Keep in mind that this case is about about a minor, not an adult. I don't think it's fair to ask children to resist social media through sheer willpower when there are legions of highly educated adults on the other side trying to increase engagement.
It should be no surprise that children can be manipulated by highly intelligent adults.
>[There are] legions of highly educated adults [at Meta] trying to increase [child] engagement
Why is this not only OK but the best way for Mark to spend every waking moment of his life?
Money thing? But often would he think about his bank account versus his products, maybe it’s pure drive?
I just wish for once one of these egomaniacal billionaires would actually put all their efforts and resources into solving climate change or ending world hunger.
Even his medical initiative Chan-Zuckerberg biohub is a self-congratulatory shell game. I worked in the same building as them for years, literally all they did was have parties, conferences, networking events and self-congratulatory schmooze things and never prioritized actual lab research or clinical advancements.
Incentives drive outcomes, do they not? It's too easy to become a billionaire as a charlatan and too hard as somebody able to make a difference. Rather than granting Zuck nearly unlimited power and politely asking him to use it wisely if he doesn't overly mind the inconvenience, why not create a world where monsters can't have that much power in the first place?
I just find it ridiculous that we as a society have allowed CEOs to become that wealthy. It's one thing to make your money from lucky investments, and become a billionaire. It's another to get there by simply running a corporation.

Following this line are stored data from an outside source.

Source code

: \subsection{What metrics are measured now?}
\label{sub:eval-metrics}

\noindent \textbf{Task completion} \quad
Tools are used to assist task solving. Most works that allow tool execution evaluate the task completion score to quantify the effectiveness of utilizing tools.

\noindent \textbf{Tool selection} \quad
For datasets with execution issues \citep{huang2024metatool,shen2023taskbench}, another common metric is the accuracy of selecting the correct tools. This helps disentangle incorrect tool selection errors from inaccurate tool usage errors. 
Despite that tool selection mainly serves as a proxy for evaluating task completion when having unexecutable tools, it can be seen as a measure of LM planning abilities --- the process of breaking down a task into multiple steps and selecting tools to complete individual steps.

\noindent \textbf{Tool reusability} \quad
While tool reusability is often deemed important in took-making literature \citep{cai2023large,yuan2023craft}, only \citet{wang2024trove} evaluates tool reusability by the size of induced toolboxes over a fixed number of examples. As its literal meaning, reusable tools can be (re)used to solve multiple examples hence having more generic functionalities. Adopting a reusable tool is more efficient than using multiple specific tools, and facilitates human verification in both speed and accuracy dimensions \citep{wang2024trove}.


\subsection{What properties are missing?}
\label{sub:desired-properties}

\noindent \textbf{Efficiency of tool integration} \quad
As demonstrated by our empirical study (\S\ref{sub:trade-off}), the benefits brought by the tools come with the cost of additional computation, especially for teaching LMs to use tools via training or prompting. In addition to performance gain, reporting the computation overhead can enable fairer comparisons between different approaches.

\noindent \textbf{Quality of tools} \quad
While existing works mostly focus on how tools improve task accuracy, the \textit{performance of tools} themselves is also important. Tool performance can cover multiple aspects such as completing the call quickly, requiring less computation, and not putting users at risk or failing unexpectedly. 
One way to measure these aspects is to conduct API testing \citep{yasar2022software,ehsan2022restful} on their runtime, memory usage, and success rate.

And not just a minor, AIUI it's important that at the start, she was under 16
> Keep in mind that this case is about about a minor, not an adult.
This obviously means that tech is going to have no choice but to do "age verification". And I don't think there's much of a way to do that that wouldn't be uncomfortable for a lot of us.
Or assign responsibility to…parents and legal guardians…who are not children.
Meta is not blameless here. Responsibility can be shared when Meta (and others) are essentially preying on children. It’s an uphill battle for parents by Meta’s design.
They’re not Meta’s kids, they’re freemium customers.
Doesn't this lawsuit (essentially) prove otherwise?
It would work if parents had legal course to seek justice against corporations that stalk, groom, and manipulate their children against their wishes.
I would prefer Meta make their products less addictive for children, with the side-effect that they're perhaps less stimulating for adults, than for Meta to keep their products the way they are, gatekept behind a system that allows them access to even more of my personal data.
I understand why they would want the opposite. They can f*ck right off.